*Input records*.
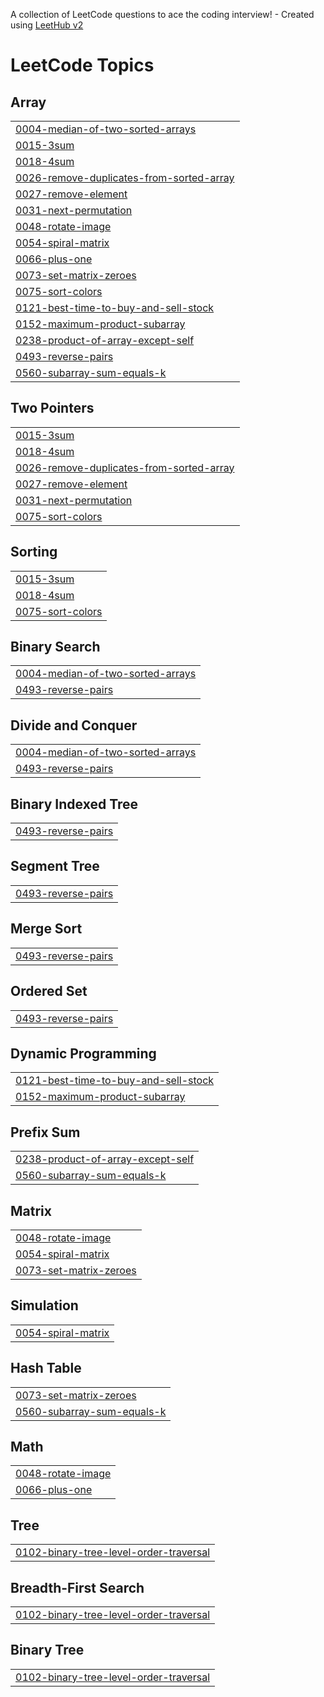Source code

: A collection of LeetCode questions to ace the coding interview! - Created using [LeetHub v2](https://github.com/arunbhardwaj/LeetHub-2.0)
<!---LeetCode Topics Start-->
# LeetCode Topics
## Array
|  |
| ------- |
| [0004-median-of-two-sorted-arrays](https://github.com/Dipak-8/DSA-Array/tree/master/0004-median-of-two-sorted-arrays) |
| [0015-3sum](https://github.com/Dipak-8/DSA-Array/tree/master/0015-3sum) |
| [0018-4sum](https://github.com/Dipak-8/DSA-Array/tree/master/0018-4sum) |
| [0026-remove-duplicates-from-sorted-array](https://github.com/Dipak-8/DSA-Array/tree/master/0026-remove-duplicates-from-sorted-array) |
| [0027-remove-element](https://github.com/Dipak-8/DSA-Array/tree/master/0027-remove-element) |
| [0031-next-permutation](https://github.com/Dipak-8/DSA-Array/tree/master/0031-next-permutation) |
| [0048-rotate-image](https://github.com/Dipak-8/DSA-Array/tree/master/0048-rotate-image) |
| [0054-spiral-matrix](https://github.com/Dipak-8/DSA-Array/tree/master/0054-spiral-matrix) |
| [0066-plus-one](https://github.com/Dipak-8/DSA-Array/tree/master/0066-plus-one) |
| [0073-set-matrix-zeroes](https://github.com/Dipak-8/DSA-Array/tree/master/0073-set-matrix-zeroes) |
| [0075-sort-colors](https://github.com/Dipak-8/DSA-Array/tree/master/0075-sort-colors) |
| [0121-best-time-to-buy-and-sell-stock](https://github.com/Dipak-8/DSA-Array/tree/master/0121-best-time-to-buy-and-sell-stock) |
| [0152-maximum-product-subarray](https://github.com/Dipak-8/DSA-Array/tree/master/0152-maximum-product-subarray) |
| [0238-product-of-array-except-self](https://github.com/Dipak-8/DSA-Array/tree/master/0238-product-of-array-except-self) |
| [0493-reverse-pairs](https://github.com/Dipak-8/DSA-Array/tree/master/0493-reverse-pairs) |
| [0560-subarray-sum-equals-k](https://github.com/Dipak-8/DSA-Array/tree/master/0560-subarray-sum-equals-k) |
## Two Pointers
|  |
| ------- |
| [0015-3sum](https://github.com/Dipak-8/DSA-Array/tree/master/0015-3sum) |
| [0018-4sum](https://github.com/Dipak-8/DSA-Array/tree/master/0018-4sum) |
| [0026-remove-duplicates-from-sorted-array](https://github.com/Dipak-8/DSA-Array/tree/master/0026-remove-duplicates-from-sorted-array) |
| [0027-remove-element](https://github.com/Dipak-8/DSA-Array/tree/master/0027-remove-element) |
| [0031-next-permutation](https://github.com/Dipak-8/DSA-Array/tree/master/0031-next-permutation) |
| [0075-sort-colors](https://github.com/Dipak-8/DSA-Array/tree/master/0075-sort-colors) |
## Sorting
|  |
| ------- |
| [0015-3sum](https://github.com/Dipak-8/DSA-Array/tree/master/0015-3sum) |
| [0018-4sum](https://github.com/Dipak-8/DSA-Array/tree/master/0018-4sum) |
| [0075-sort-colors](https://github.com/Dipak-8/DSA-Array/tree/master/0075-sort-colors) |
## Binary Search
|  |
| ------- |
| [0004-median-of-two-sorted-arrays](https://github.com/Dipak-8/DSA-Array/tree/master/0004-median-of-two-sorted-arrays) |
| [0493-reverse-pairs](https://github.com/Dipak-8/DSA-Array/tree/master/0493-reverse-pairs) |
## Divide and Conquer
|  |
| ------- |
| [0004-median-of-two-sorted-arrays](https://github.com/Dipak-8/DSA-Array/tree/master/0004-median-of-two-sorted-arrays) |
| [0493-reverse-pairs](https://github.com/Dipak-8/DSA-Array/tree/master/0493-reverse-pairs) |
## Binary Indexed Tree
|  |
| ------- |
| [0493-reverse-pairs](https://github.com/Dipak-8/DSA-Array/tree/master/0493-reverse-pairs) |
## Segment Tree
|  |
| ------- |
| [0493-reverse-pairs](https://github.com/Dipak-8/DSA-Array/tree/master/0493-reverse-pairs) |
## Merge Sort
|  |
| ------- |
| [0493-reverse-pairs](https://github.com/Dipak-8/DSA-Array/tree/master/0493-reverse-pairs) |
## Ordered Set
|  |
| ------- |
| [0493-reverse-pairs](https://github.com/Dipak-8/DSA-Array/tree/master/0493-reverse-pairs) |
## Dynamic Programming
|  |
| ------- |
| [0121-best-time-to-buy-and-sell-stock](https://github.com/Dipak-8/DSA-Array/tree/master/0121-best-time-to-buy-and-sell-stock) |
| [0152-maximum-product-subarray](https://github.com/Dipak-8/DSA-Array/tree/master/0152-maximum-product-subarray) |
## Prefix Sum
|  |
| ------- |
| [0238-product-of-array-except-self](https://github.com/Dipak-8/DSA-Array/tree/master/0238-product-of-array-except-self) |
| [0560-subarray-sum-equals-k](https://github.com/Dipak-8/DSA-Array/tree/master/0560-subarray-sum-equals-k) |
## Matrix
|  |
| ------- |
| [0048-rotate-image](https://github.com/Dipak-8/DSA-Array/tree/master/0048-rotate-image) |
| [0054-spiral-matrix](https://github.com/Dipak-8/DSA-Array/tree/master/0054-spiral-matrix) |
| [0073-set-matrix-zeroes](https://github.com/Dipak-8/DSA-Array/tree/master/0073-set-matrix-zeroes) |
## Simulation
|  |
| ------- |
| [0054-spiral-matrix](https://github.com/Dipak-8/DSA-Array/tree/master/0054-spiral-matrix) |
## Hash Table
|  |
| ------- |
| [0073-set-matrix-zeroes](https://github.com/Dipak-8/DSA-Array/tree/master/0073-set-matrix-zeroes) |
| [0560-subarray-sum-equals-k](https://github.com/Dipak-8/DSA-Array/tree/master/0560-subarray-sum-equals-k) |
## Math
|  |
| ------- |
| [0048-rotate-image](https://github.com/Dipak-8/DSA-Array/tree/master/0048-rotate-image) |
| [0066-plus-one](https://github.com/Dipak-8/DSA-Array/tree/master/0066-plus-one) |
## Tree
|  |
| ------- |
| [0102-binary-tree-level-order-traversal](https://github.com/Dipak-8/DSA-Array/tree/master/0102-binary-tree-level-order-traversal) |
## Breadth-First Search
|  |
| ------- |
| [0102-binary-tree-level-order-traversal](https://github.com/Dipak-8/DSA-Array/tree/master/0102-binary-tree-level-order-traversal) |
## Binary Tree
|  |
| ------- |
| [0102-binary-tree-level-order-traversal](https://github.com/Dipak-8/DSA-Array/tree/master/0102-binary-tree-level-order-traversal) |
<!---LeetCode Topics End-->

*Exercise details*.
Where images occur in the data above, leave them out and repeat everything else exactly.

*Written answer*.
Source code

: A collection of LeetCode questions to ace the coding interview! - Created using [LeetHub v2](https://github.com/arunbhardwaj/LeetHub-2.0)
<!---LeetCode Topics Start-->
# LeetCode Topics
## Array
|  |
| ------- |
| [0004-median-of-two-sorted-arrays](https://github.com/Dipak-8/DSA-Array/tree/master/0004-median-of-two-sorted-arrays) |
| [0015-3sum](https://github.com/Dipak-8/DSA-Array/tree/master/0015-3sum) |
| [0018-4sum](https://github.com/Dipak-8/DSA-Array/tree/master/0018-4sum) |
| [0026-remove-duplicates-from-sorted-array](https://github.com/Dipak-8/DSA-Array/tree/master/0026-remove-duplicates-from-sorted-array) |
| [0027-remove-element](https://github.com/Dipak-8/DSA-Array/tree/master/0027-remove-element) |
| [0031-next-permutation](https://github.com/Dipak-8/DSA-Array/tree/master/0031-next-permutation) |
| [0048-rotate-image](https://github.com/Dipak-8/DSA-Array/tree/master/0048-rotate-image) |
| [0054-spiral-matrix](https://github.com/Dipak-8/DSA-Array/tree/master/0054-spiral-matrix) |
| [0066-plus-one](https://github.com/Dipak-8/DSA-Array/tree/master/0066-plus-one) |
| [0073-set-matrix-zeroes](https://github.com/Dipak-8/DSA-Array/tree/master/0073-set-matrix-zeroes) |
| [0075-sort-colors](https://github.com/Dipak-8/DSA-Array/tree/master/0075-sort-colors) |
| [0121-best-time-to-buy-and-sell-stock](https://github.com/Dipak-8/DSA-Array/tree/master/0121-best-time-to-buy-and-sell-stock) |
| [0152-maximum-product-subarray](https://github.com/Dipak-8/DSA-Array/tree/master/0152-maximum-product-subarray) |
| [0238-product-of-array-except-self](https://github.com/Dipak-8/DSA-Array/tree/master/0238-product-of-array-except-self) |
| [0493-reverse-pairs](https://github.com/Dipak-8/DSA-Array/tree/master/0493-reverse-pairs) |
| [0560-subarray-sum-equals-k](https://github.com/Dipak-8/DSA-Array/tree/master/0560-subarray-sum-equals-k) |
## Two Pointers
|  |
| ------- |
| [0015-3sum](https://github.com/Dipak-8/DSA-Array/tree/master/0015-3sum) |
| [0018-4sum](https://github.com/Dipak-8/DSA-Array/tree/master/0018-4sum) |
| [0026-remove-duplicates-from-sorted-array](https://github.com/Dipak-8/DSA-Array/tree/master/0026-remove-duplicates-from-sorted-array) |
| [0027-remove-element](https://github.com/Dipak-8/DSA-Array/tree/master/0027-remove-element) |
| [0031-next-permutation](https://github.com/Dipak-8/DSA-Array/tree/master/0031-next-permutation) |
| [0075-sort-colors](https://github.com/Dipak-8/DSA-Array/tree/master/0075-sort-colors) |
## Sorting
|  |
| ------- |
| [0015-3sum](https://github.com/Dipak-8/DSA-Array/tree/master/0015-3sum) |
| [0018-4sum](https://github.com/Dipak-8/DSA-Array/tree/master/0018-4sum) |
| [0075-sort-colors](https://github.com/Dipak-8/DSA-Array/tree/master/0075-sort-colors) |
## Binary Search
|  |
| ------- |
| [0004-median-of-two-sorted-arrays](https://github.com/Dipak-8/DSA-Array/tree/master/0004-median-of-two-sorted-arrays) |
| [0493-reverse-pairs](https://github.com/Dipak-8/DSA-Array/tree/master/0493-reverse-pairs) |
## Divide and Conquer
|  |
| ------- |
| [0004-median-of-two-sorted-arrays](https://github.com/Dipak-8/DSA-Array/tree/master/0004-median-of-two-sorted-arrays) |
| [0493-reverse-pairs](https://github.com/Dipak-8/DSA-Array/tree/master/0493-reverse-pairs) |
## Binary Indexed Tree
|  |
| ------- |
| [0493-reverse-pairs](https://github.com/Dipak-8/DSA-Array/tree/master/0493-reverse-pairs) |
## Segment Tree
|  |
| ------- |
| [0493-reverse-pairs](https://github.com/Dipak-8/DSA-Array/tree/master/0493-reverse-pairs) |
## Merge Sort
|  |
| ------- |
| [0493-reverse-pairs](https://github.com/Dipak-8/DSA-Array/tree/master/0493-reverse-pairs) |
## Ordered Set
|  |
| ------- |
| [0493-reverse-pairs](https://github.com/Dipak-8/DSA-Array/tree/master/0493-reverse-pairs) |
## Dynamic Programming
|  |
| ------- |
| [0121-best-time-to-buy-and-sell-stock](https://github.com/Dipak-8/DSA-Array/tree/master/0121-best-time-to-buy-and-sell-stock) |
| [0152-maximum-product-subarray](https://github.com/Dipak-8/DSA-Array/tree/master/0152-maximum-product-subarray) |
## Prefix Sum
|  |
| ------- |
| [0238-product-of-array-except-self](https://github.com/Dipak-8/DSA-Array/tree/master/0238-product-of-array-except-self) |
| [0560-subarray-sum-equals-k](https://github.com/Dipak-8/DSA-Array/tree/master/0560-subarray-sum-equals-k) |
## Matrix
|  |
| ------- |
| [0048-rotate-image](https://github.com/Dipak-8/DSA-Array/tree/master/0048-rotate-image) |
| [0054-spiral-matrix](https://github.com/Dipak-8/DSA-Array/tree/master/0054-spiral-matrix) |
| [0073-set-matrix-zeroes](https://github.com/Dipak-8/DSA-Array/tree/master/0073-set-matrix-zeroes) |
## Simulation
|  |
| ------- |
| [0054-spiral-matrix](https://github.com/Dipak-8/DSA-Array/tree/master/0054-spiral-matrix) |
## Hash Table
|  |
| ------- |
| [0073-set-matrix-zeroes](https://github.com/Dipak-8/DSA-Array/tree/master/0073-set-matrix-zeroes) |
| [0560-subarray-sum-equals-k](https://github.com/Dipak-8/DSA-Array/tree/master/0560-subarray-sum-equals-k) |
## Math
|  |
| ------- |
| [0048-rotate-image](https://github.com/Dipak-8/DSA-Array/tree/master/0048-rotate-image) |
| [0066-plus-one](https://github.com/Dipak-8/DSA-Array/tree/master/0066-plus-one) |
## Tree
|  |
| ------- |
| [0102-binary-tree-level-order-traversal](https://github.com/Dipak-8/DSA-Array/tree/master/0102-binary-tree-level-order-traversal) |
## Breadth-First Search
|  |
| ------- |
| [0102-binary-tree-level-order-traversal](https://github.com/Dipak-8/DSA-Array/tree/master/0102-binary-tree-level-order-traversal) |
## Binary Tree
|  |
| ------- |
| [0102-binary-tree-level-order-traversal](https://github.com/Dipak-8/DSA-Array/tree/master/0102-binary-tree-level-order-traversal) |
<!---LeetCode Topics End-->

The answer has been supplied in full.